Delivering world-class performance packaged in aesthetically refined yet sporty coachwork, the EB110 was built in a modest quantity that included approximately 85 examples completed to GT specifications. Prized by both marque collectors and supercar aficionados, the model has evolved to encompass a very special cachet—viewed as a unique mid-point between Ettore Bugatti’s original concern and today’s Bugatti S.a.S.—without which no Bugatti collection can truly be deemed to be complete.
EB110 GT 068
Benefitting from a short ownership chain of a handful of doting collectors, and attention from some of the world’s most respected EB110 specialists, this Bugatti is a particularly noteworthy example of the celebrated Campogalliano supercar. According to the research of Johann Petit’s Bugatti EB110 Registry, chassis number 068 is approximately the 51st of 85 examples built to GT specifications, and it was completed as a second-series car equipped with a revised cooling system and a modified rear bumper.
Ordered in May 1994 by the dealer Zdenek-Auto on behalf of a client in the Czech Republic, the Bugatti was finished in Bugatti Blue paint and appointed with an interior upholstered in dual-tone gray leather in a non-standard special-order configuration. After being delivered to the first owner in August 1994, the EB110 was frequently enjoyed on the open road while being consistently maintained.
In 2001 the Bugatti was sold to its second owner, another enthusiast residing in the Czech Republic, and he immediately submitted the car to the specialists at Dauer Sportwagen in Nuremberg, Germany—the company responsible for the Le Mans-winning Dauer 962, and the officially licensed continuation builder and servicer of EB110 examples following Bugatti Automobili’s receivership. At this time the original engine number 090 was replaced by the motor currently installed, engine number 063, a correct GT-specification motor. The car was also fitted with the revised rear fascia panel it now wears, featuring a centrally-placed Bugatti logo.

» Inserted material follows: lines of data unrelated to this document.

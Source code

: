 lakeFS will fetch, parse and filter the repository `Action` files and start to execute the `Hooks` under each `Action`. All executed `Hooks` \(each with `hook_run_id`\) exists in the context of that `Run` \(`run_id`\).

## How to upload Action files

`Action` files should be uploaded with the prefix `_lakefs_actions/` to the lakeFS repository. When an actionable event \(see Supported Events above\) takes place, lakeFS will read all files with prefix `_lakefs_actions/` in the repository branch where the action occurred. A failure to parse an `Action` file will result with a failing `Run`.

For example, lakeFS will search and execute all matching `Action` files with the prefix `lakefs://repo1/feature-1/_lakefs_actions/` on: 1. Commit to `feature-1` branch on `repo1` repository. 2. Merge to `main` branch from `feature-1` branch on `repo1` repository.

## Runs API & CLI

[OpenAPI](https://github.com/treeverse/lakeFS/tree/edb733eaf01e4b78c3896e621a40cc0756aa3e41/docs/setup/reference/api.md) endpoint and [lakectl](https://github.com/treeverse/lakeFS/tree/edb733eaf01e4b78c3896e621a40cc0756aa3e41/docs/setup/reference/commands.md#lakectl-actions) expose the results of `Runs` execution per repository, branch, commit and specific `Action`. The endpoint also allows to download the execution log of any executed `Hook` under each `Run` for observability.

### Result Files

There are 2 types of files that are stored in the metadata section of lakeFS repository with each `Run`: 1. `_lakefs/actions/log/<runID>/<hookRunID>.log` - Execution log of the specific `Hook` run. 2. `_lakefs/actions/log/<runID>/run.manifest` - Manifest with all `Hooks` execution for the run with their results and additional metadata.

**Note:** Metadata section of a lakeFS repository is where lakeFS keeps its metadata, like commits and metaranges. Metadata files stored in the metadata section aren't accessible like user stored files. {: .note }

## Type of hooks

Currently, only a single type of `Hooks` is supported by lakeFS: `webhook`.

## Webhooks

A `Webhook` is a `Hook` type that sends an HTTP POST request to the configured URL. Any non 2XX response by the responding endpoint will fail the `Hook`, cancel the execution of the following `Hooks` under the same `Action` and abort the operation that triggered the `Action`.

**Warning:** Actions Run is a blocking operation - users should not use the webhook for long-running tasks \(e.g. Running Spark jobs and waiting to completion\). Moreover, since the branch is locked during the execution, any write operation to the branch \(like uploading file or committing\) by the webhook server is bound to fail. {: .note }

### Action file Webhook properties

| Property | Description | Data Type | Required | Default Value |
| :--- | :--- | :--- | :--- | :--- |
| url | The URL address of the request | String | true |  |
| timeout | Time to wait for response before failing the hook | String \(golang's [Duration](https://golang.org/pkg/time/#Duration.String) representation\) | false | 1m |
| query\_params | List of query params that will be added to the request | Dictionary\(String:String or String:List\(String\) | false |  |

The EB110 GT remained in the Czech Republic through 2012, at which point the car was exported to Italy and exhibited at the Auto e Moto d’Epoca concours d’elegance in Padua. Sold to a noted Italian collector, 068 enjoyed the company of numerous flagship supercars until the collection’s offering by RM Sotheby’s in late 2016.
After being presented at the London Concours d’Elegance in June 2017, the Bugatti was sold in 2018 to an enthusiast based in Denmark before more recently passing to the consignor, who soon submitted the car for servicing to B Engineering in Emilia-Romagna, the current rightsholder to EB110 production and official marque-endorsed maintenance; over $12,000 was invested in the maintenance of the Bugatti at this time. Documented with service invoices from Dauer and B Engineering, this mildly used Bugatti displays 31,930 kilometers (~19,840 miles) at cataloguing.
The beautifully presented EB110 GT should steal the heart of any supercar enthusiast or Bugatti collector. Ideal for presentation at concours d’elegance or enjoyment of its groundbreaking high-performance engineering and design envelope, it is sure to deliver visceral thrills at speed. It ably epitomizes the undeniable success of Romano Artioli’s short-lived dream, a muscular thoroughbred emitting the panache and style for which Le Pur Sang has become a thing of legend.